(Pictures paired with source code)
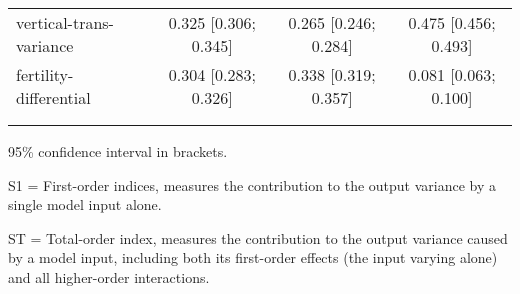 \begin{table}[htp]
\begin{threeparttable}
\begin{tabular}{lccc}
	  \hspace{1.5em} vertical-trans-variance & 0.325 [0.306; 0.345]   & 0.265 [0.246; 0.284]   & 0.475 [0.456; 0.493] \\
	  \hspace{1.5em} fertility-differential & 0.304 [0.283; 0.326]   & 0.338 [0.319; 0.357]   & 0.081 [0.063; 0.100] \\
	 \\
\addlinespace
\hline
\end{tabular}
\begin{tablenotes}
\scriptsize
\item 95\% confidence interval in brackets.
\item S1 = First-order indices,  measures the contribution to the output variance by a single model input alone.
\item ST = Total-order index, measures the contribution to the output variance caused by a model input, including both its first-order effects (the input varying alone) and all higher-order interactions.
\end{tablenotes}
\end{threeparttable}
\end{table}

- **ACTIVITY**:
Write out each line exactly, starting with the line that contains "interval in brackets." and stopping after the last line of the data.

- **ANSWER BELOW**:
\item 95\% confidence interval in brackets.
\item S1 = First-order indices,  measures the contribution to the output variance by a single model input alone.
\item ST = Total-order index, measures the contribution to the output variance caused by a model input, including both its first-order effects (the input varying alone) and all higher-order interactions.
\end{tablenotes}
\end{threeparttable}
\end{table}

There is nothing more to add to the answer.